------ Data to examine
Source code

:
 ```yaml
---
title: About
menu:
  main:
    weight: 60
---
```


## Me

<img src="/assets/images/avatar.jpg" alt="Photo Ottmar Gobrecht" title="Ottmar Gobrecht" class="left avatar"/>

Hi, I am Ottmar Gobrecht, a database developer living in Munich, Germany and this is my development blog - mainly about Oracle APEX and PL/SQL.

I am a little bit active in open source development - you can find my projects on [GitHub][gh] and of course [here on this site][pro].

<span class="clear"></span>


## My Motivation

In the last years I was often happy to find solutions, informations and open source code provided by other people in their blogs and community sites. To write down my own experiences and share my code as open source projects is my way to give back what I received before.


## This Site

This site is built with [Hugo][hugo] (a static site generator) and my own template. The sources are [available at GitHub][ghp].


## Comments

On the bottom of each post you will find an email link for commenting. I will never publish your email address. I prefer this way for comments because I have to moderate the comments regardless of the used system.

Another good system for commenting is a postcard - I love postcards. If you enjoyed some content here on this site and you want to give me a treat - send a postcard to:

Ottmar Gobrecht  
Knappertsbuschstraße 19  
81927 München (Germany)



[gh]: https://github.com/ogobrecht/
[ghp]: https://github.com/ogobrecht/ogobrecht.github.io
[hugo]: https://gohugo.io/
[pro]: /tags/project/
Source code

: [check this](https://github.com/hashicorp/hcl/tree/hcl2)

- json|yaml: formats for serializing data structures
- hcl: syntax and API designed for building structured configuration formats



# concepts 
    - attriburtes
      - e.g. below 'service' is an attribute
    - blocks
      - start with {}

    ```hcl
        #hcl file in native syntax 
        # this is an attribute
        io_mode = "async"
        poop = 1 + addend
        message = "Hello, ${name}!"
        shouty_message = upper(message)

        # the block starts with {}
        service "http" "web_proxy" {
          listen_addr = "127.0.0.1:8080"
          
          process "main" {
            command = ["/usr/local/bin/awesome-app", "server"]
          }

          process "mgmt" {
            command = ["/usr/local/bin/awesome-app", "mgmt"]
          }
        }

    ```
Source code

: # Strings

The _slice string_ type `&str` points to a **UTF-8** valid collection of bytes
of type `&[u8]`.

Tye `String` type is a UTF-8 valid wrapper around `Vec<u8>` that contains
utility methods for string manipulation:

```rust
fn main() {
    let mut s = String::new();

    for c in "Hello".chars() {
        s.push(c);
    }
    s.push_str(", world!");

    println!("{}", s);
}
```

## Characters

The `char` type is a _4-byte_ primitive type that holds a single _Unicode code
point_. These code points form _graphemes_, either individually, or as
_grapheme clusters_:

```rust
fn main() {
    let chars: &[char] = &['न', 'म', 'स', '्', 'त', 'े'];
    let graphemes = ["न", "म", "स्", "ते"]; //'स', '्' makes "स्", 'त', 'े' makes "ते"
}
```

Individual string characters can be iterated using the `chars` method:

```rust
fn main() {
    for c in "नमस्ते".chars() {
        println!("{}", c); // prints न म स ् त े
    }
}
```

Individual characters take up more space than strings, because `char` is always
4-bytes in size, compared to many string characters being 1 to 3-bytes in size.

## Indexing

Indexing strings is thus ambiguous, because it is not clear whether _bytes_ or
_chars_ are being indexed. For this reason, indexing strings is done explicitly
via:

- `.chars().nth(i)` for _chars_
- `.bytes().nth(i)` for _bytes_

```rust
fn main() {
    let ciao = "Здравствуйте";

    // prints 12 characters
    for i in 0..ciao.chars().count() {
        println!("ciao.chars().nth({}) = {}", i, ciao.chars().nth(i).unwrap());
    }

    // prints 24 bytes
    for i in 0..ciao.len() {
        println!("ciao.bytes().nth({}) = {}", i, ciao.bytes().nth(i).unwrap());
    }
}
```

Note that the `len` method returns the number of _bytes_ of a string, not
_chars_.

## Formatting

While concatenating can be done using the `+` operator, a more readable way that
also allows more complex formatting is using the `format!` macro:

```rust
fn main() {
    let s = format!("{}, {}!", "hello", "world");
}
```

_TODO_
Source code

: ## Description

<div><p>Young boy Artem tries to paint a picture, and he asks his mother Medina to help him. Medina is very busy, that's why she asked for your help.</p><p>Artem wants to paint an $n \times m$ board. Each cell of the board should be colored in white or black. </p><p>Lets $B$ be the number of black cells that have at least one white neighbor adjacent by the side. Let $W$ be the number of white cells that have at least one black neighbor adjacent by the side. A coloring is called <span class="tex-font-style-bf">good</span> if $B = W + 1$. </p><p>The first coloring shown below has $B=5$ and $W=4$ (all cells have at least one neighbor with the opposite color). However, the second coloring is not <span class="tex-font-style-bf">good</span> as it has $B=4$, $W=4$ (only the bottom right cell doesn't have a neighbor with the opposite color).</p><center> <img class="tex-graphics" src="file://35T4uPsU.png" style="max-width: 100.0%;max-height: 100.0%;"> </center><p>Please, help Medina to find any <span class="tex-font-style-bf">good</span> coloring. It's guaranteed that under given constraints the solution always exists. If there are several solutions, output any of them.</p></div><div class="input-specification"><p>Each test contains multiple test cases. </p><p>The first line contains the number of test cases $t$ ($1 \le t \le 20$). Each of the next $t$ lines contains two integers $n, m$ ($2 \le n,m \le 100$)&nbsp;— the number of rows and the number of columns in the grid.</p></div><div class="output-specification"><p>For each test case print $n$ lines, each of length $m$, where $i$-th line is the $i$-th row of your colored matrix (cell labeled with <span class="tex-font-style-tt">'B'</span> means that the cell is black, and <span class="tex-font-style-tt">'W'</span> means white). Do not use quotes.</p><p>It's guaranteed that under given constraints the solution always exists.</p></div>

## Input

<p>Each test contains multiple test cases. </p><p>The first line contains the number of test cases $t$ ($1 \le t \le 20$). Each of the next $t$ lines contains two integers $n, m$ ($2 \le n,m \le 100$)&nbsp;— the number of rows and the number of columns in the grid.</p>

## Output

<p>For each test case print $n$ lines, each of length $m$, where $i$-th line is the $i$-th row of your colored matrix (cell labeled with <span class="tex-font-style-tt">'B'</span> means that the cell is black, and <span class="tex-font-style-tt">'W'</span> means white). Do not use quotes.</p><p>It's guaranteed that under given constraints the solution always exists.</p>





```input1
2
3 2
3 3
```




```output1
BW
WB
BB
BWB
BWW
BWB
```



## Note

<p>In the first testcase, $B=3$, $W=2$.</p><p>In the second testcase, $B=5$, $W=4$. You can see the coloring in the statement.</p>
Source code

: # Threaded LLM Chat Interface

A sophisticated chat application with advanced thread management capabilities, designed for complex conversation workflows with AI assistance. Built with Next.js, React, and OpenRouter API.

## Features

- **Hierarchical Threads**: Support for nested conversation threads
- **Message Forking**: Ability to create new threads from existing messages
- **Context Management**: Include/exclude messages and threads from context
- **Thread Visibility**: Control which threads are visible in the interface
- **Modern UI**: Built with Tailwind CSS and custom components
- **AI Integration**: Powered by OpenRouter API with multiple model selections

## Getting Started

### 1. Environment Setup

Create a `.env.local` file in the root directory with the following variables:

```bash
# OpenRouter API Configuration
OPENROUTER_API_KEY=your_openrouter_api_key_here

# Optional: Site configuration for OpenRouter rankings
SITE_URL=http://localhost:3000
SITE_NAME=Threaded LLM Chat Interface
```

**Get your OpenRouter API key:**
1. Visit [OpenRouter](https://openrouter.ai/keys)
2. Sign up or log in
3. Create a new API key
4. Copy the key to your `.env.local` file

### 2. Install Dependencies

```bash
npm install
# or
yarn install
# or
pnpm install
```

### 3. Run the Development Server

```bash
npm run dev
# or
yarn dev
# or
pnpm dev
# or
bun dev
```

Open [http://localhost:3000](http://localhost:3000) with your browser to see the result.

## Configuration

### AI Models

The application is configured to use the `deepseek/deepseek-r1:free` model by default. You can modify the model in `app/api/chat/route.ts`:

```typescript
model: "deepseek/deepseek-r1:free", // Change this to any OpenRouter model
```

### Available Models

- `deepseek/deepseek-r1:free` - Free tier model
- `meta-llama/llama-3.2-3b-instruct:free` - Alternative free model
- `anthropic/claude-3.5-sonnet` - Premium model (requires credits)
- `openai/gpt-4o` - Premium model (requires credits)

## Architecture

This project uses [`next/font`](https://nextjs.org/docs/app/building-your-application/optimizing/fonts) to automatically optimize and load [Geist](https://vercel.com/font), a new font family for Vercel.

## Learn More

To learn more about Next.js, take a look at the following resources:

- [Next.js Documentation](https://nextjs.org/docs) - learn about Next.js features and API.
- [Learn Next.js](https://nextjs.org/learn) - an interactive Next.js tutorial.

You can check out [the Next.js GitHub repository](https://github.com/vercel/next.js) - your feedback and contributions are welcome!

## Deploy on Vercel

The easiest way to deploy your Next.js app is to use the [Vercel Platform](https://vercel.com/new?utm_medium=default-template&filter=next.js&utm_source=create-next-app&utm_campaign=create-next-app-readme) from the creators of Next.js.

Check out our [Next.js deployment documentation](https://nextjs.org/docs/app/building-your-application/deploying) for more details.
------------
A single number is asked for: how many lines in the entries above hold the string "conversation".

2